## WORK REQUIRED
Your answer should be every line of the entries that has the string "supertype" in it.

─── DATA FOR PROCESSING ───

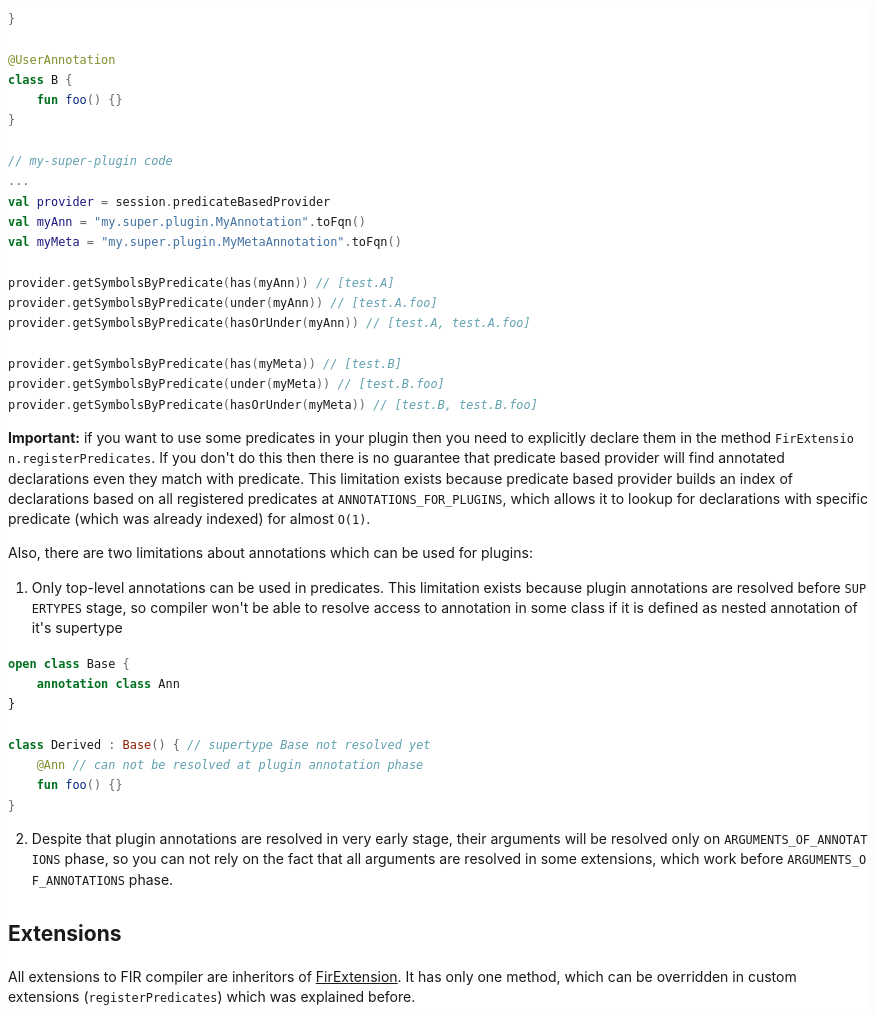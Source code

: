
 ```kotlin
}

@UserAnnotation
class B {
    fun foo() {}
}

// my-super-plugin code
...
val provider = session.predicateBasedProvider
val myAnn = "my.super.plugin.MyAnnotation".toFqn()
val myMeta = "my.super.plugin.MyMetaAnnotation".toFqn()

provider.getSymbolsByPredicate(has(myAnn)) // [test.A]
provider.getSymbolsByPredicate(under(myAnn)) // [test.A.foo]
provider.getSymbolsByPredicate(hasOrUnder(myAnn)) // [test.A, test.A.foo]

provider.getSymbolsByPredicate(has(myMeta)) // [test.B]
provider.getSymbolsByPredicate(under(myMeta)) // [test.B.foo]
provider.getSymbolsByPredicate(hasOrUnder(myMeta)) // [test.B, test.B.foo]
```

**Important:** if you want to use some predicates in your plugin then you need to explicitly declare them in the method `FirExtension.registerPredicates`. If you don't do this then there is no guarantee that predicate based provider will find annotated declarations even they match with predicate. This limitation exists because predicate based provider builds an index of declarations based on all registered predicates at `ANNOTATIONS_FOR_PLUGINS`, which allows it to lookup for declarations with specific predicate (which was already indexed) for almost `O(1)`.

Also, there are two limitations about annotations which can be used for plugins:
1. Only top-level annotations can be used in predicates. This limitation exists because plugin annotations are resolved before `SUPERTYPES` stage, so compiler won't be able to resolve access to annotation in some class if it is defined as nested annotation of it's supertype
```kotlin
open class Base {
    annotation class Ann
} 

class Derived : Base() { // supertype Base not resolved yet
    @Ann // can not be resolved at plugin annotation phase
    fun foo() {}
}
```
2. Despite that plugin annotations are resolved in very early stage, their arguments will be resolved only on `ARGUMENTS_OF_ANNOTATIONS` phase, so you can not rely on the fact that all arguments are resolved in some extensions, which work before `ARGUMENTS_OF_ANNOTATIONS` phase.

## Extensions

All extensions to FIR compiler are inheritors of [FirExtension](https://github.com/JetBrains/kotlin/blob/master/compiler/fir/tree/src/org/jetbrains/kotlin/fir/extensions/FirExtension.kt). It has only one  method, which can be overridden in custom extensions (`registerPredicates`) which was explained before.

───

## RESPONSE BELOW
1. Only top-level annotations can be used in predicates. This limitation exists because plugin annotations are resolved before `SUPERTYPES` stage, so compiler won't be able to resolve access to annotation in some class if it is defined as nested annotation of it's supertype
class Derived : Base() { // supertype Base not resolved yet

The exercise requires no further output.